When you have fewer than say 100 values, there really is not much point in graphing a mean with SD or SEM. You can display the actual data in the same amount of space. There are better alternatives to plotting either the SD or the SEM. You may not agree with that opinion with moderately large data sets, but with n=2, it really makes no sense. It is easier to show two values, or a graph with two dots, than to tabulate or graph the mean plus/minus error.

How do the values of SD and SEM, and the width of the 95% CI, relate to the range of the data?

With n=2, there is a direct relationship between the range of the data (difference between the two values) and the value of the SD and SEM, and the width of the 95% confidence interval:

  • The SD equals 0.7071 times the range.
  • The SEM equals 0.50 times the range. So an error bar that extends from the mean minus one SEM to the mean plus one SEM, extends from one the two data values to the other value. Connect the two dots with a vertical line and you've plotted the mean plus or minus the SEM.
  • With n=2, all these are identical: the 50% CI; the range; and the mean plus/minus the SEM.
  • The entire width of the 95% confidence interval equals 12.70 times the range. With only n=2, you really haven't determined the population mean very precisely.
  • The margin of error (distance from mean to one end of the 95% confidence interval) is half that width, so is 6.35 times the range.

Simulations to prove that the SD and SEM calculations work for n=2

Are the results valid? It is known that the sample SD computed from small samples underestimates, on average, the true population SD. But  the discrepancy is small compared to random variability inherent in collecting tiny data sets.

The discrepancy only applies to the SD. The variance, which is the SD squared, is unbiased even for n=2. 
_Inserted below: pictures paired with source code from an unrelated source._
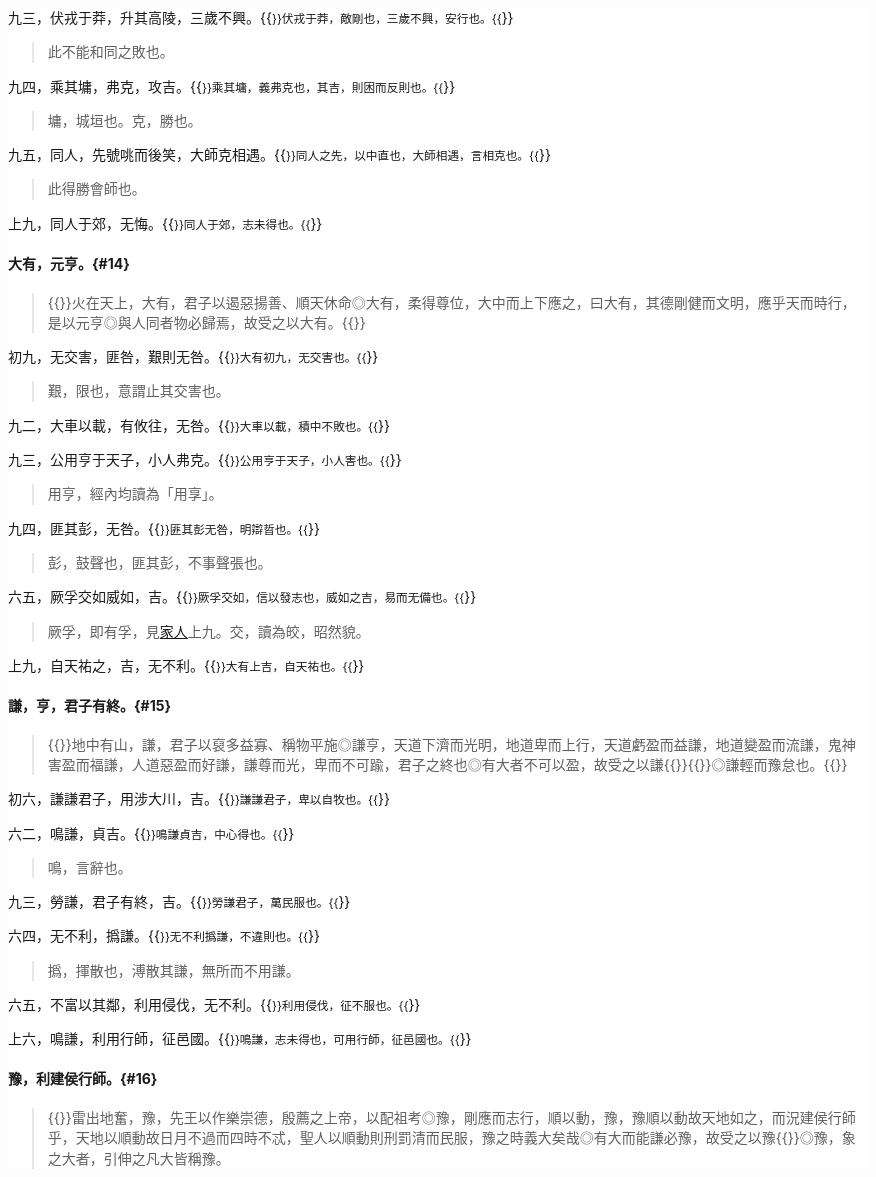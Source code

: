 九三，伏戎于莽，升其高陵，三歲不興。{{<small info>}}伏戎于莽，敵剛也，三歲不興，安行也。{{</small>}}

> 此不能和同之敗也。

九四，乘其墉，弗克，攻吉。{{<small info>}}乘其墉，義弗克也，其吉，則困而反則也。{{</small>}}

> 墉，城垣也。克，勝也。

九五，同人，先號咷而後笑，大師克相遇。{{<small info>}}同人之先，以中直也，大師相遇，言相克也。{{</small>}}

> 此得勝會師也。

上九，同人于郊，无悔。{{<small info>}}同人于郊，志未得也。{{</small>}}

#### 大有，元亨。{#14}

> {{<span info>}}火在天上，大有，君子以遏惡揚善、順天休命◎大有，柔得尊位，大中而上下應之，曰大有，其德剛健而文明，應乎天而時行，是以元亨◎與人同者物必歸焉，故受之以大有。{{</span>}}

初九，无交害，匪咎，艱則无咎。{{<small info>}}大有初九，无交害也。{{</small>}}

> 艱，限也，意謂止其交害也。

九二，大車以載，有攸往，无咎。{{<small info>}}大車以載，積中不敗也。{{</small>}}

九三，公用亨于天子，小人弗克。{{<small info>}}公用亨于天子，小人害也。{{</small>}}

> 用亨，經內均讀為「用享」。

九四，匪其彭，无咎。{{<small info>}}匪其彭无咎，明辯晢也。{{</small>}}

> 彭，鼓聲也，匪其彭，不事聲張也。

六五，厥孚交如威如，吉。{{<small info>}}厥孚交如，信以發志也，威如之吉，易而无備也。{{</small>}}

> 厥孚，即有孚，見[家人](#37)上九。交，讀為皎，昭然貌。

上九，自天祐之，吉，无不利。{{<small info>}}大有上吉，自天祐也。{{</small>}}

#### 謙，亨，君子有終。{#15}

> {{<span info>}}地中有山，謙，君子以裒多益寡、稱物平施◎謙亨，天道下濟而光明，地道卑而上行，天道虧盈而益謙，地道變盈而流謙，鬼神害盈而福謙，人道惡盈而好謙，謙尊而光，卑而不可踰，君子之終也◎有大者不可以盈，故受之以謙{{</span>}}{{<span danger>}}◎謙輕而豫怠也。{{</span>}}

初六，謙謙君子，用涉大川，吉。{{<small info>}}謙謙君子，卑以自牧也。{{</small>}}

六二，鳴謙，貞吉。{{<small info>}}鳴謙貞吉，中心得也。{{</small>}}

> 鳴，言辭也。

九三，勞謙，君子有終，吉。{{<small info>}}勞謙君子，萬民服也。{{</small>}}

六四，无不利，撝謙。{{<small info>}}无不利撝謙，不違則也。{{</small>}}

> 撝，揮散也，溥散其謙，無所而不用謙。

六五，不富以其鄰，利用侵伐，无不利。{{<small info>}}利用侵伐，征不服也。{{</small>}}

上六，鳴謙，利用行師，征邑國。{{<small info>}}鳴謙，志未得也，可用行師，征邑國也。{{</small>}}

#### 豫，利建侯行師。{#16}

> {{<span info>}}雷出地奮，豫，先王以作樂崇德，殷薦之上帝，以配祖考◎豫，剛應而志行，順以動，豫，豫順以動故天地如之，而況建侯行師乎，天地以順動故日月不過而四時不忒，聖人以順動則刑罰清而民服，豫之時義大矣哉◎有大而能謙必豫，故受之以豫{{</span>}}◎豫，象之大者，引伸之凡大皆稱豫。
To prove the validity of n=2 calculations, I simulated ten thousand data sets with n=2,  with each value randomly chosen from a Gaussian distribution (GraphPad QuickCalcs can do this, as can Excel). First I computed the 95% confidence intervals for each data set and asked whether the interval included the true value. When analyzing data,  you can't answer this question. But here the data are simulated from a known population, so we know what the true population mean is. In  95.02% of these simulations, the confidence interval of the mean included the true population mean. So a confidence interval of a mean computed from a n=2 sample can be interpreted as it usually is. The only problem with having only duplicate data, is that the confidence interval is so very wide.

Using the simulated data, it does not make sense to ask whether the calculated sample SD is a good estimate of the true SD.  It is known that the sample SD, on average, is too small (underestimates the population SD)  when n is small. That doesn't really matter, since all statistical theory(confidence intervals, t tests, ANOVA, etc.) is actually based on the variance (the square of the SD). For these reasons, I used simulations to ask whether the sample variance from a n=2 sample is unbiased. For each of the 10,000 simulated data sets I computed the variance from the two values. The average of these 10,000 variances was within 1% of the true population variance from which the data were simulated. This shows that the variance computed from n=2 data is a valid assessment of the scatter in your data, no less valid than a variance computed from data with larger n.

The problem is that with only two values, you really don't know the SD with any accuracy. There is no bias. The variance is too high as often as it is too low. But there is a lot of variation. One way to see this is to compute the 95% CI of the standard deviation. Of course, the width of this confidence interval depends on sample size. With only n=2, the 95% CI of a standard deviation covers a huge range, from about half the SD to 32 times that SD. It takes lots of data to determine the population SD with precision. With only two values, there is a lot of uncertainty.